Requirements were few: nodes must adhere to pre-determined governance standards, and publish details to a Data Catalog — making it available to data consumers.

An easy-to-understand metaphor is that of a hotel: At Data Mesh Hotel, rooms aren’t required to have the same paint color or furniture. They can all be different styles, as long as they share the same key management, HVAC, and booking system.

Data nodes could even be “ronovated” if necessary, while keeping the local node architecture (data lake, data warehouse, storage with ETL pipelines), based on whatever made sense for that specific data type.

Incorporating New Tools: Clean Rooms & Distributed Compute

Data consumers generally don’t care about technicalities like how data is housed or whether it’s coming to them through a particular flavor of pipeline. What they do care about, is getting the data they need without waiting weeks for access, via their method of choice (dashboards, APIs, analytic workbenches, etc.).

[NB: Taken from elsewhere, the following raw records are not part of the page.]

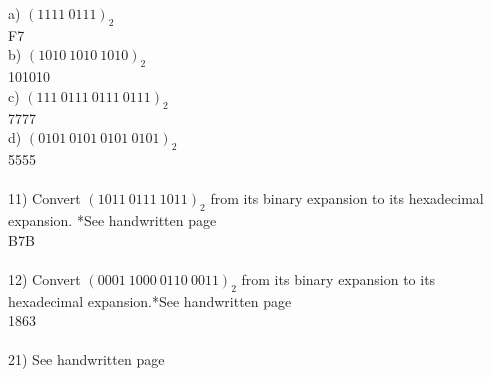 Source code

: \documentclass{article}
\begin{document}
\begin{flushleft}
\setlength\parindent{24pt}a) $(1111\:0111)_2$ \\
\setlength\parindent{48pt} F7 \\
\setlength\parindent{24pt}b) $(1010\:1010\:1010)_2$ \\
\setlength\parindent{48pt} 101010 \\
\setlength\parindent{24pt}c) $(111\:0111\:0111\:0111)_2$ \\
\setlength\parindent{48pt} 7777 \\
\setlength\parindent{24pt}d) $(0101\:0101\:0101\:0101)_2$ \\
\setlength\parindent{48pt} 5555 \\
~\\
\setlength\parindent{0pt}11) Convert $(1011\:0111\:1011)_2$ from its binary expansion to its hexadecimal expansion. {\tiny **See handwritten page}\\
\setlength\parindent{24pt} B7B \\
~\\
\setlength\parindent{0pt}12) Convert $(0001\:1000\:0110\:0011)_2$ from its binary expansion to its hexadecimal expansion.{\tiny **See handwritten page}\\
\setlength\parindent{24pt} 1863 \\
~\\
\setlength\parindent{0pt}21) See handwritten page
 

\end{flushleft}
\end{document}
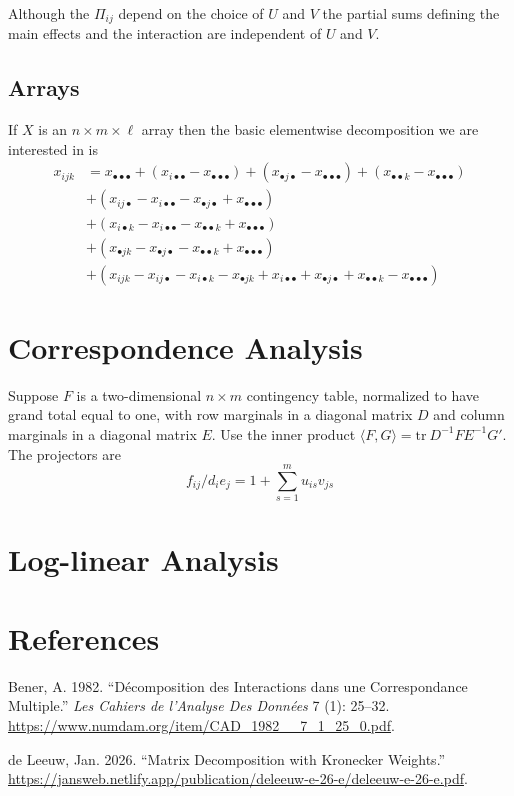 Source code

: \documentclass[
  12pt,
  letterpaper,
  DIV=11,
  numbers=noendperiod]{scrartcl}
\newlength{\cslhangindent}
\newenvironment{CSLReferences}[2] %
 {\begin{list}{}{%
  \setlength{\itemindent}{0pt}
  \setlength{\leftmargin}{0pt}
  \setlength{\parsep}{0pt}
  \ifodd #1
   \setlength{\leftmargin}{\cslhangindent}
   \setlength{\itemindent}{-1\cslhangindent}
  \fi
  \setlength{\itemsep}{#2\baselineskip}}}
 {\end{list}}
\newcommand{\sectionbreak}{\clearpage}
\begin{document}
Although the \(\Pi_{ij}\) depend on the choice of \(U\) and \(V\) the
partial sums defining the main effects and the interaction are
independent of \(U\) and \(V\).

\subsection{Arrays}\label{arrays}

If \(X\) is an \(n\times m\times\ell\) array then the basic elementwise
decomposition we are interested in is \begin{align}
x_{ijk}&=x_{\bullet\bullet\bullet}+(x_{i\bullet\bullet}-x_{\bullet\bullet\bullet})+(x_{\bullet j \bullet}-x_{\bullet\bullet\bullet})+(x_{\bullet\bullet k}-x_{\bullet\bullet\bullet})\\
&+(x_{ij\bullet}-x_{i\bullet\bullet}-x_{\bullet j\bullet}+x_{\bullet\bullet\bullet})\\
&+(x_{i\bullet k}-x_{i\bullet\bullet}-x_{\bullet\bullet k}+x_{\bullet\bullet\bullet})\\
&+(x_{\bullet jk}-x_{\bullet j\bullet}-x_{\bullet\bullet k}+x_{\bullet\bullet\bullet})\\
&+(x_{ijk}
-x_{ij\bullet}-x_{i\bullet k}-x_{\bullet jk}+x_{i\bullet\bullet}+x_{\bullet j\bullet}+x_{\bullet\bullet k}-x_{\bullet\bullet\bullet})
\end{align}

\sectionbreak

\section{Correspondence Analysis}\label{correspondence-analysis}

Suppose \(F\) is a two-dimensional \(n\times m\) contingency table,
normalized to have grand total equal to one, with row marginals in a
diagonal matrix \(D\) and column marginals in a diagonal matrix \(E\).
Use the inner product \(\langle F,G\rangle=\text{tr}\ D^{-1}FE^{-1}G'\).
The projectors are \[
f_{ij}/d_ie_j=1+\sum_{s=1}^m u_{is}v_{js}
\]

\section{Log-linear Analysis}\label{log-linear-analysis}

\section*{References}\label{references}

\protect{}\label{refs}
\begin{CSLReferences}{1}{1}
Bener, A. 1982. {``{D{é}composition des Interactions dans une
Correspondance Multiple}.''} \emph{Les Cahiers de l'Analyse Des
Donn{é}es} 7 (1): 25--32.
\url{https://www.numdam.org/item/CAD_1982__7_1_25_0.pdf}.

{de Leeuw, Jan}. 2026. {``Matrix Decomposition with Kronecker
Weights.''}
\url{https://jansweb.netlify.app/publication/deleeuw-e-26-e/deleeuw-e-26-e.pdf}.

\end{CSLReferences}
\end{document}
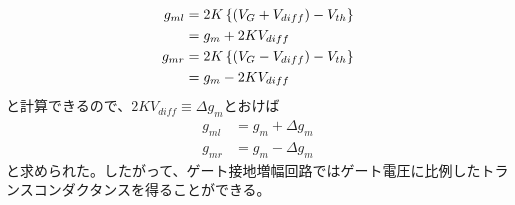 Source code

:             \begin{align}
                g_{ml}&=2K\left\{ (V_{G}+V_{diff}) -V_{th} \right\}     \notag\\
                &=g_{m}+2KV_{diff}      \notag\\
                g_{mr}&=2K\left\{ (V_{G}-V_{diff}) -V_{th} \right\}     \notag\\
                &=g_{m}-2KV_{diff}      \notag
            \end{align}
            と計算できるので、$2KV_{diff}\equiv\Delta g_{m}$とおけば
            \begin{align}
                g_{ml}&=g_{m}+\Delta g_{m}   \label{eq:2_dgml}\\
                g_{mr}&=g_{m}-\Delta g_{m}   \label{eq:2_dgmr}
            \end{align}
            と求められた。したがって、ゲート接地増幅回路ではゲート電圧に比例したトランスコンダクタンスを得ることができる。
            \newpage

To enhance Data Mesh’s inherent suitability for cross-team and cross-organization collaboration — getting data to a multi-disciplinary base of people who want it, where they want it — we incorporated some powerful new tools.

Enter Distributed Computing and Neutral Clean Rooms.

Distributed Compute separates storage from compute, and allows for one-point entry warehouse-like capabilities, without building an actual warehouse (check out Trino and Starburst).

Neutral clean rooms allow querying partners’ and clients’ data without moving it from their environment (see Annalect’s AWS Clean room launch post, where we shared our experience).

Both of these tools work across data nodes, whether they reside within one organization or across many, without unnecessary data movement. All of this happens in accordance with centralized governance and access principles, whether that means central, distributed or federated computing, or role-based access control down to the row-level.

The More-Secure, Less-Selfish Future of Data

When we embarked on this Data Mesh journey, our main objectives were liberation from rewrites, and data-sanity within our organization. Seamless, secure collaboration with our partners was a huge and unexpected bonus.

Organizations needn’t send data to each other to get work done. With new technology like clean rooms, we can work with client data without ever copying it or seeing sensitive consumer files. Similarly, working with partners like Demand Side Platforms, we can glean data insights without data dumps.

Amidst the ever-evolving landscapes of marketing and data, the ability to dynamically and securely work with our partners is crucial.

Final Thought

The Data mesh framework has been revolutionary in changing how people organize and manage data assets. However, we think one of its greatest advantages has not been explicity stated — the ability to do data work across organizations without physical data movement.